“La Costituzione riconosca l’insularità”. Le isole italiane vogliono trasporti più agevoli

Il Comitato per l'insularità in Costituzione, nato in Sardegna con l'adesione della Sicilia e di 36 isole minori, lancia una raccolta firme per proporre una legge di iniziativa popolare. Trasversale l'adesione da parte di esponenti dei partiti e delle associazioni

24 July 2018 | di Giuseppe Orrù
Traghetti per la Sardegna al porto di Genova
Traghetti per la Sardegna al porto di Genova

Non solo Sardegna e Sicilia, ma anche tutte le isole minori d’Italia chiedono condizioni di trasporto più agevolate. Nessun privilegio ma la possibilità di avere le stesse condizioni (economiche e logistiche) dei trasporti via terra, in modo che il mare non si trasformi da risorsa a disagio.

In Sardegna è nato il Comitato per l’insularità in Costituzione, a cui hanno aderito anche la Sicilia e 36 isole minori.

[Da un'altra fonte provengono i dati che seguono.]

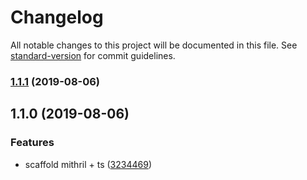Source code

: # Changelog

All notable changes to this project will be documented in this file. See [standard-version](https://github.com/conventional-changelog/standard-version) for commit guidelines.

### [1.1.1](https://github.com/stereohorse/generator-mithril-ts/compare/v1.1.0...v1.1.1) (2019-08-06)

## 1.1.0 (2019-08-06)


### Features

* scaffold mithril + ts ([3234469](https://github.com/stereohorse/generator-mithril-ts/commit/3234469))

Il primo atto è stato avviare una raccolta di firme per una legge di iniziativa popolare volta a modificare la Costituzione, in modo che la Carta riconosca il principio di insularità. Trasversale l’adesione da parte di esponenti di partiti e associazioni.

Isole “riconosciute” dalla Costituzione

Riaffermare il principio dell’insularità –spiega la Federazione delle associazioni sarde in Italia, tra i promotori del comitato- significa riconoscere lo svantaggio delle isole, in particolare per quanto riguarda il trasporto di persone e di merci. Riconoscere questo svantaggio significa riaffermare con lo Stato italiano e l’Europa la necessità della continuità territoriale e il riconoscimento del diritto alla mobilità dei cittadini. Il riconoscimento del principio -sottolineano i promotori del comitato- permetterebbe da parte dell’Unione Europea la deroga al divieto degli aiuti di Stato, per compensare lo svantaggio dell’insularità. Non vogliamo assistenzialismo ma diritti e pari opportunità”.

I vincoli dell’Unione Europea

Di fatto se ora lo Stato italiano elargisse dei contributi per ridurre i costi delle tratte da e per le isole, sarebbe accusato dall’Unione Europea di fornire “aiuti di Stato”. Se invece passasse il principio di insularità, l’Europa sarebbe costretta a riconoscere aiuti economici all’Italia per abbattere le problematiche relative all’isolamento e quindi agli alti costi di trasporto di persone e merci. Favorendo dunque la circolazione di tutti alle stesse condizioni nel nostro Paese.

Nonostante il principio di insularità sia contenuto nell’art. 138 del Trattato costitutivo dell’Unione Europea e che la Corte Europea si sia espressa in questo senso, occorre una norma che abbia forza costituzionale, sulla quale siano incardinate misure legislative e che preveda le casistiche e, soprattutto, le misure economiche e finanziarie per superare le condizioni dello svantaggio.

La proposta di legge di iniziativa popolare consiste nella modifica dell’articolo 119 della Costituzione della Repubblica Italiana, aggiungendo, dopo il quinto comma, la frase “La Repubblica riconosce il grave e permanente svantaggio naturale derivante dall’insularità e promuove le misure necessarie a garantire una effettiva parità ed un reale godimento dei diritti individuali e inalienabili”.

I vantaggi

Avere trasporti agevolati da e per le isole italiane porterebbe vantaggi a tutti. Non solo ai residenti nelle isole. A partire dal turismo: le vacanze nelle isole italiane, soprattutto in alta stagione, per molte famiglie sono, infatti, diventate inaccessibili proprio a causa dei costi dei traghetti e degli aerei che, in molti casi, da soli permetterebbero l’acquisto di un pacchetto “all inclusive” in una località straniera. Le aziende isolane potrebbero spedire a prezzi più vantaggiosi merci in continente e, viceversa, le aziende del continente avrebbero più vantaggi a vendere i loro beni nell’isola.

Oltre al principio di libera circolazione, soprattutto a parità di condizioni, di merci e di persone, lo shipping e le compagnie di navigazione riceverebbero una nuova linfa vitale, potendo emettere biglietti dai prezzi decisamente più accessibili e aumentando così la domanda.